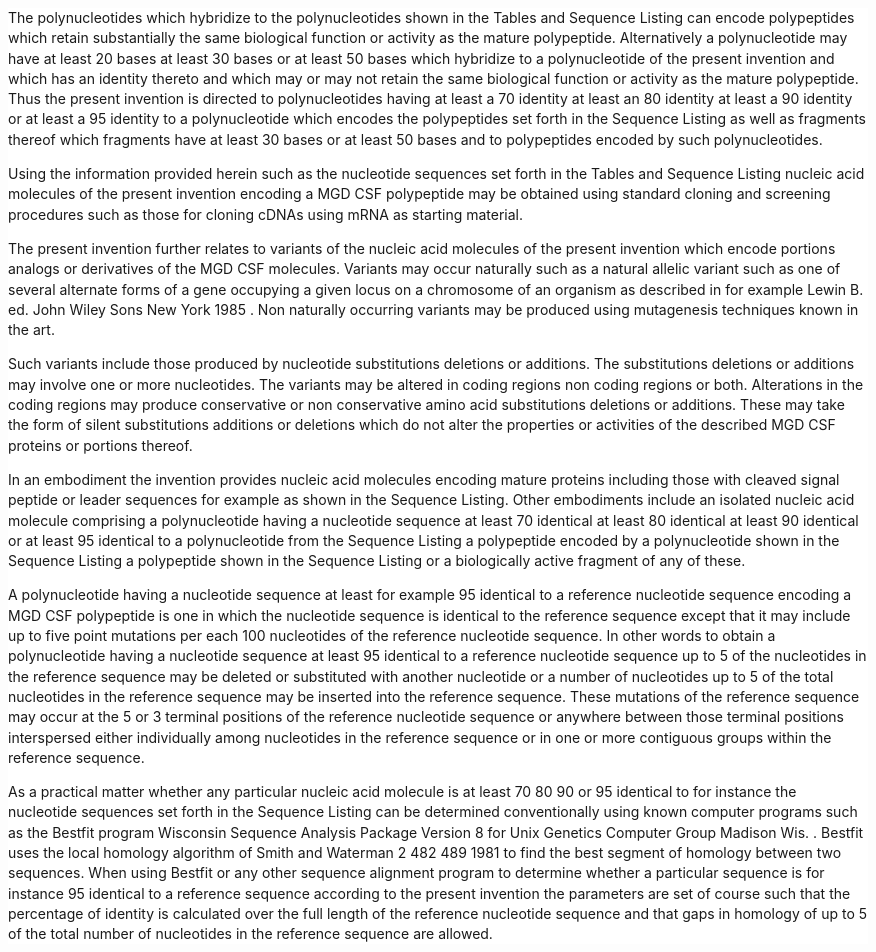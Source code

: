 The polynucleotides which hybridize to the polynucleotides shown in the Tables and Sequence Listing can encode polypeptides which retain substantially the same biological function or activity as the mature polypeptide. Alternatively a polynucleotide may have at least 20 bases at least 30 bases or at least 50 bases which hybridize to a polynucleotide of the present invention and which has an identity thereto and which may or may not retain the same biological function or activity as the mature polypeptide. Thus the present invention is directed to polynucleotides having at least a 70 identity at least an 80 identity at least a 90 identity or at least a 95 identity to a polynucleotide which encodes the polypeptides set forth in the Sequence Listing as well as fragments thereof which fragments have at least 30 bases or at least 50 bases and to polypeptides encoded by such polynucleotides.

Using the information provided herein such as the nucleotide sequences set forth in the Tables and Sequence Listing nucleic acid molecules of the present invention encoding a MGD CSF polypeptide may be obtained using standard cloning and screening procedures such as those for cloning cDNAs using mRNA as starting material.

The present invention further relates to variants of the nucleic acid molecules of the present invention which encode portions analogs or derivatives of the MGD CSF molecules. Variants may occur naturally such as a natural allelic variant such as one of several alternate forms of a gene occupying a given locus on a chromosome of an organism as described in for example Lewin B. ed. John Wiley Sons New York 1985 . Non naturally occurring variants may be produced using mutagenesis techniques known in the art.

Such variants include those produced by nucleotide substitutions deletions or additions. The substitutions deletions or additions may involve one or more nucleotides. The variants may be altered in coding regions non coding regions or both. Alterations in the coding regions may produce conservative or non conservative amino acid substitutions deletions or additions. These may take the form of silent substitutions additions or deletions which do not alter the properties or activities of the described MGD CSF proteins or portions thereof.

In an embodiment the invention provides nucleic acid molecules encoding mature proteins including those with cleaved signal peptide or leader sequences for example as shown in the Sequence Listing. Other embodiments include an isolated nucleic acid molecule comprising a polynucleotide having a nucleotide sequence at least 70 identical at least 80 identical at least 90 identical or at least 95 identical to a polynucleotide from the Sequence Listing a polypeptide encoded by a polynucleotide shown in the Sequence Listing a polypeptide shown in the Sequence Listing or a biologically active fragment of any of these.

A polynucleotide having a nucleotide sequence at least for example 95 identical to a reference nucleotide sequence encoding a MGD CSF polypeptide is one in which the nucleotide sequence is identical to the reference sequence except that it may include up to five point mutations per each 100 nucleotides of the reference nucleotide sequence. In other words to obtain a polynucleotide having a nucleotide sequence at least 95 identical to a reference nucleotide sequence up to 5 of the nucleotides in the reference sequence may be deleted or substituted with another nucleotide or a number of nucleotides up to 5 of the total nucleotides in the reference sequence may be inserted into the reference sequence. These mutations of the reference sequence may occur at the 5 or 3 terminal positions of the reference nucleotide sequence or anywhere between those terminal positions interspersed either individually among nucleotides in the reference sequence or in one or more contiguous groups within the reference sequence.

As a practical matter whether any particular nucleic acid molecule is at least 70 80 90 or 95 identical to for instance the nucleotide sequences set forth in the Sequence Listing can be determined conventionally using known computer programs such as the Bestfit program Wisconsin Sequence Analysis Package Version 8 for Unix Genetics Computer Group Madison Wis. . Bestfit uses the local homology algorithm of Smith and Waterman 2 482 489 1981 to find the best segment of homology between two sequences. When using Bestfit or any other sequence alignment program to determine whether a particular sequence is for instance 95 identical to a reference sequence according to the present invention the parameters are set of course such that the percentage of identity is calculated over the full length of the reference nucleotide sequence and that gaps in homology of up to 5 of the total number of nucleotides in the reference sequence are allowed.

**Task directions**
Transcribe every entry exactly, leaving out the pictures.

**Solution for this task**
Source code

: The polynucleotides which hybridize to the polynucleotides shown in the Tables and Sequence Listing can encode polypeptides which retain substantially the same biological function or activity as the mature polypeptide. Alternatively a polynucleotide may have at least 20 bases at least 30 bases or at least 50 bases which hybridize to a polynucleotide of the present invention and which has an identity thereto and which may or may not retain the same biological function or activity as the mature polypeptide. Thus the present invention is directed to polynucleotides having at least a 70 identity at least an 80 identity at least a 90 identity or at least a 95 identity to a polynucleotide which encodes the polypeptides set forth in the Sequence Listing as well as fragments thereof which fragments have at least 30 bases or at least 50 bases and to polypeptides encoded by such polynucleotides.

Using the information provided herein such as the nucleotide sequences set forth in the Tables and Sequence Listing nucleic acid molecules of the present invention encoding a MGD CSF polypeptide may be obtained using standard cloning and screening procedures such as those for cloning cDNAs using mRNA as starting material.

The present invention further relates to variants of the nucleic acid molecules of the present invention which encode portions analogs or derivatives of the MGD CSF molecules. Variants may occur naturally such as a natural allelic variant such as one of several alternate forms of a gene occupying a given locus on a chromosome of an organism as described in for example Lewin B. ed. John Wiley Sons New York 1985 . Non naturally occurring variants may be produced using mutagenesis techniques known in the art.

Such variants include those produced by nucleotide substitutions deletions or additions. The substitutions deletions or additions may involve one or more nucleotides. The variants may be altered in coding regions non coding regions or both. Alterations in the coding regions may produce conservative or non conservative amino acid substitutions deletions or additions. These may take the form of silent substitutions additions or deletions which do not alter the properties or activities of the described MGD CSF proteins or portions thereof.

In an embodiment the invention provides nucleic acid molecules encoding mature proteins including those with cleaved signal peptide or leader sequences for example as shown in the Sequence Listing. Other embodiments include an isolated nucleic acid molecule comprising a polynucleotide having a nucleotide sequence at least 70 identical at least 80 identical at least 90 identical or at least 95 identical to a polynucleotide from the Sequence Listing a polypeptide encoded by a polynucleotide shown in the Sequence Listing a polypeptide shown in the Sequence Listing or a biologically active fragment of any of these.

A polynucleotide having a nucleotide sequence at least for example 95 identical to a reference nucleotide sequence encoding a MGD CSF polypeptide is one in which the nucleotide sequence is identical to the reference sequence except that it may include up to five point mutations per each 100 nucleotides of the reference nucleotide sequence. In other words to obtain a polynucleotide having a nucleotide sequence at least 95 identical to a reference nucleotide sequence up to 5 of the nucleotides in the reference sequence may be deleted or substituted with another nucleotide or a number of nucleotides up to 5 of the total nucleotides in the reference sequence may be inserted into the reference sequence. These mutations of the reference sequence may occur at the 5 or 3 terminal positions of the reference nucleotide sequence or anywhere between those terminal positions interspersed either individually among nucleotides in the reference sequence or in one or more contiguous groups within the reference sequence.

As a practical matter whether any particular nucleic acid molecule is at least 70 80 90 or 95 identical to for instance the nucleotide sequences set forth in the Sequence Listing can be determined conventionally using known computer programs such as the Bestfit program Wisconsin Sequence Analysis Package Version 8 for Unix Genetics Computer Group Madison Wis. . Bestfit uses the local homology algorithm of Smith and Waterman 2 482 489 1981 to find the best segment of homology between two sequences. When using Bestfit or any other sequence alignment program to determine whether a particular sequence is for instance 95 identical to a reference sequence according to the present invention the parameters are set of course such that the percentage of identity is calculated over the full length of the reference nucleotide sequence and that gaps in homology of up to 5 of the total number of nucleotides in the reference sequence are allowed.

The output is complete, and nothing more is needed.